When Ramiro Quirarte of Campbell, Ohio, reflects on his life, he credits his parents for placing him “in the hands of God.”  His journey from a small village in the Sonoran desert of Mexico to retirement from a steel mill in the Mahoning Valley is a story of hard work, family, and most of all, faith.

Ramiro was only fourteen years old when his father informed him that he would soon be joining his older brother to work in the United States.  Out of eight children from a poor rural region of northern Mexico, only Ramiro and his brother would leave home to look for “a better way to making a living.” Instructed to follow and obey his older brother, Ramiro crossed the border at Juarez and went to the American consulate to present his documents.  He gained entry to the United States for a minimum of six months.  He could not have predicted that he would stay more than sixty years.

Ramiro and his brother became migrant workers in Texas, Arkansas, Missouri, and Tennessee, but it was nearly impossible to get ahead.  After the first year, the brothers had seventy dollars between them.  A year later, they still had the same seventy dollars. Ramiro wanted to head north and try for an industrial job.

In 1948, the Quirartes arrived in Chicago, Illinois, completely unprepared for the bitter cold of the Windy City.  Ramiro landed a cleaning job at a bakery, but his brother became ill with pneumonia.
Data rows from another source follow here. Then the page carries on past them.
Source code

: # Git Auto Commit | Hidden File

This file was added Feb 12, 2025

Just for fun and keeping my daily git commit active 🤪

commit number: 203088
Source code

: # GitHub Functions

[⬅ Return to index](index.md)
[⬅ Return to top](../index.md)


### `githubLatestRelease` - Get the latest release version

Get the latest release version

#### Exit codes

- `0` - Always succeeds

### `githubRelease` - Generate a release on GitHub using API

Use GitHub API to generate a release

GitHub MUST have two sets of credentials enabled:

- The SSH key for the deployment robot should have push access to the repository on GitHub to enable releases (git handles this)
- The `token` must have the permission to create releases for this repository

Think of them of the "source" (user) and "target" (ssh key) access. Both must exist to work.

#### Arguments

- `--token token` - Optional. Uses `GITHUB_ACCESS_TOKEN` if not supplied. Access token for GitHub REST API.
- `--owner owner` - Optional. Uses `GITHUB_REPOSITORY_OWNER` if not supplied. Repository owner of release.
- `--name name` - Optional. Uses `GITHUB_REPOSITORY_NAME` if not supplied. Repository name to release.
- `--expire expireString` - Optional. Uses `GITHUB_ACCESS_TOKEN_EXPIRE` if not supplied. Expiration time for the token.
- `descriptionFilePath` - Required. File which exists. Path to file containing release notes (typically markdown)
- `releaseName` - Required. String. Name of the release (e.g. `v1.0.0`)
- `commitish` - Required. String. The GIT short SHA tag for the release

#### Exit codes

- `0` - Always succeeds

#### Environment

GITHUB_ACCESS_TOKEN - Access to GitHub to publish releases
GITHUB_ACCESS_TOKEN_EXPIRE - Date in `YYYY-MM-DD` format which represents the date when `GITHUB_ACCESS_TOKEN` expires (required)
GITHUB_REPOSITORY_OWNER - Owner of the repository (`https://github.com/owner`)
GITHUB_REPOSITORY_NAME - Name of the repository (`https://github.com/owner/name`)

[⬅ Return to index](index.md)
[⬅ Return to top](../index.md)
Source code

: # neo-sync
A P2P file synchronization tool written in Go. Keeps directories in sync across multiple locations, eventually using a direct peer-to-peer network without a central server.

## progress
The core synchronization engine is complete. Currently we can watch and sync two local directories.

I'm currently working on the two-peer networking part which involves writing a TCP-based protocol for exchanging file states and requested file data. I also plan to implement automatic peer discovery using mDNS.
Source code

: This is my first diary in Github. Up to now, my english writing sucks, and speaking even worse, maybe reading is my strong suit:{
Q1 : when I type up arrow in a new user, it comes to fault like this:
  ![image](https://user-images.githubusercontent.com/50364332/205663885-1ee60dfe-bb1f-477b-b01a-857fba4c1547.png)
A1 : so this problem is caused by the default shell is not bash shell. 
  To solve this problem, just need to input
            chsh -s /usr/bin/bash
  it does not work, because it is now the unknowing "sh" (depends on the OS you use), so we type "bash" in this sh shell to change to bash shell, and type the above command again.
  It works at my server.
Christmas in Chicago was an especially sad time for Ramiro.  Still, he continued to seek a “better way to make a living.”

Ramiro took a job as a water boy for the railroad and then became a brickmaker in Rockford, Illinois.  At the brick factory, he met a man headed for the plentiful jobs that western Pennsylvania offered at that time.  Ramiro wanted to go, but his brother, just recovered from pneumonia, wanted to live in a warmer climate.  Wishing Ramiro well, his brother bought a one-way ticket to California.  Ramiro followed the man from the brick factory to Farrell, Pennsylvania.  He was now eighteen years old and on his own.

The language barrier was Ramiro’s first obstacle to overcome. He faced another obstacle, racism, when he applied for a job at Sharon Steel Company. No other Mexicans worked there, but he got the job and stayed at that mill until it closed in 1993.

While working at the mill, he also met an “American lady” who became his wife.  They had been married for forty-nine years when she passed away a few years ago.  Alone again, Ramiro reconnected with his Catholic faith and with the Latin American community that is at the center of St. Rosa of Lima Church in Campbell, Ohio.

Ramiro sympathizes with the challenges immigrants face but he feels grateful to his parents and his adopted country for giving him the opportunity to better his life. For Ramiro Quirarte, Campbell, Ohio is “home, sweet home.”